Currently, the networks created consist of two shells in which only high confidence interactions are included (interaction score > 700). Briefly, the first shell includes maximum 9 interactors and the queried protein, while the second 18 interactors maximum (the two most confident interactors for each of the 9 proteins of the first shel interacting with the queried protein). Technically, a DrL layout is applied on the network, with protein interaction scores used as edge weights. Note: PPI interaction network visualizations can be downloaded with right click on the plot and then choosing the “Save image as…” option.
To annotate a general PPI network the user should use the panel at the right of the “PPI network tab”. The nodes of the resulting network are colored based on whether the respective genes are:
- differentially expressed (red for the upregulated or blue for the downregulated ones)
- or not (grey).
Nodes maintaining the previously used color (also named by their STRINGdb ID) represent TrEMBL proteins that are currently not supported by Fibromine, and thus their expression status cannot be assayed. Data used for each context-specific annotation are displayed for inspection at the last tab of the explorer, Data used tab.
The internal process applied to annotate the network is described in Workflow 1.
Workflow 1: Back-end process for context-specific PPI networks creation.
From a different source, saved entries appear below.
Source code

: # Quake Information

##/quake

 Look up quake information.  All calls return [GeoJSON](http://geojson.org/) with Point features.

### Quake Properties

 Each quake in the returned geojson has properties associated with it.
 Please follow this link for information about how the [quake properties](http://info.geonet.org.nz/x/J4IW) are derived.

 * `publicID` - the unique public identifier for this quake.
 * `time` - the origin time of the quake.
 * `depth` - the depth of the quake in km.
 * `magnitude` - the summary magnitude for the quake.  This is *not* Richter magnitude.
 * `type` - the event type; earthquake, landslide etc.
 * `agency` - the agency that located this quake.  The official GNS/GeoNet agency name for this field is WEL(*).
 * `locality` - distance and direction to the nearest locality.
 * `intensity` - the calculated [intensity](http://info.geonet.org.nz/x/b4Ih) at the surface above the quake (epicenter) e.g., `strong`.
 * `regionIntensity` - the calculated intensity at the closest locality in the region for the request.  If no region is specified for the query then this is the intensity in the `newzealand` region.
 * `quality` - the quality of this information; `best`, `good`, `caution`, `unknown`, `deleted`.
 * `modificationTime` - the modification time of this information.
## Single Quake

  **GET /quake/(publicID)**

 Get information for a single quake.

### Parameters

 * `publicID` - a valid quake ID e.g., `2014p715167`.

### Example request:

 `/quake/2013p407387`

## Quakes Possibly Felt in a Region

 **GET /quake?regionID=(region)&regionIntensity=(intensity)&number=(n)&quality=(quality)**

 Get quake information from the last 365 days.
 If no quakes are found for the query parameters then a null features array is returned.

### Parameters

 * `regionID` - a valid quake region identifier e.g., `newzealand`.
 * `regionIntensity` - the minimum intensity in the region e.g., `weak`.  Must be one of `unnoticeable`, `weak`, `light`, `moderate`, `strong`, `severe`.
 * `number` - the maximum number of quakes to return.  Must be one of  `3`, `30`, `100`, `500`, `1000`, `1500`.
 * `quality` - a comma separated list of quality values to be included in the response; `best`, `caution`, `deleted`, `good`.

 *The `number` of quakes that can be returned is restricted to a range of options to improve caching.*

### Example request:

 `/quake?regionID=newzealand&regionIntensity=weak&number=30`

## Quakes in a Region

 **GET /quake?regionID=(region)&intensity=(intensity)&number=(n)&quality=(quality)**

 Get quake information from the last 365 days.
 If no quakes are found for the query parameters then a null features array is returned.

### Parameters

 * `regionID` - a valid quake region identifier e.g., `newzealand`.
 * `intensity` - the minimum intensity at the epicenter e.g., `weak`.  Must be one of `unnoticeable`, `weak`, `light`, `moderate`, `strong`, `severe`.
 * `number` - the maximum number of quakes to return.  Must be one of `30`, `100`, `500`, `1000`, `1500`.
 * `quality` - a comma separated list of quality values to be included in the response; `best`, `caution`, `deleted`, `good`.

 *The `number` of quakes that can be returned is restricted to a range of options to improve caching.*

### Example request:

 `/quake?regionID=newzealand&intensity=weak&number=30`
Note: To re-annotate an already annotated PPI network, please, reset the parameters using the homonym button
Datasets benchmarking tab
Dataset benchmarking tab presents the results of a custom datasets benchmarking process that is implemented to facilitate the user in the selection of the most “interesting” datasets to work with.
The basic concept of the applied strategy is to interrogate all transcriptomic datasets using a set of seven metrics, post to datasets/comparisons separation based on species and technology (microarrays/RNA-seq). For each of the dataset/comparison groups we shape a per metric distribution and each dataset receives a star for every metric value lying within a pre-specified range of the respective metric. The bigger number of stars a dataset has collected, namely the more metric values were found within the range, the more “trustworthy” it is considered.
The seven metrics along with the pre-defined ranges in which a dataset receives a star are:
Metric | Range | |
---|---|---|
1. | Number of detected genes | Median to 90th percentile |
2. | Number of differentially expressed genes | Inter-quartile range |
3. | Representation of a number of already known | |
pro-fibrotic genes among the differentially | Above the median | |
expressed ones | ||
4. | The number of differentially expressed genes | |
falling in each of three absolute FC bins: | Inter-quartile range | |
low (1.2,2) , intermediate [2,5) and high [5,) | ||
5. | Up/Down differentially expressed genes ratio | Inter-quartile range |
6. | The area under the p-value curve | Inter-quartile range |
7. | The area under the adjusted p-value curve | Inter-quartile range |
Download data tab
Normalized gene expression data and preomics differential expression data can be downloaded from the drop-down menus of the Download data tab using the ID of each dataset. The latter can be reviewed via the Transcriptomic datasets > Datasets and Proteomic datasets > Datasets tables of Dataset explorer, respectively.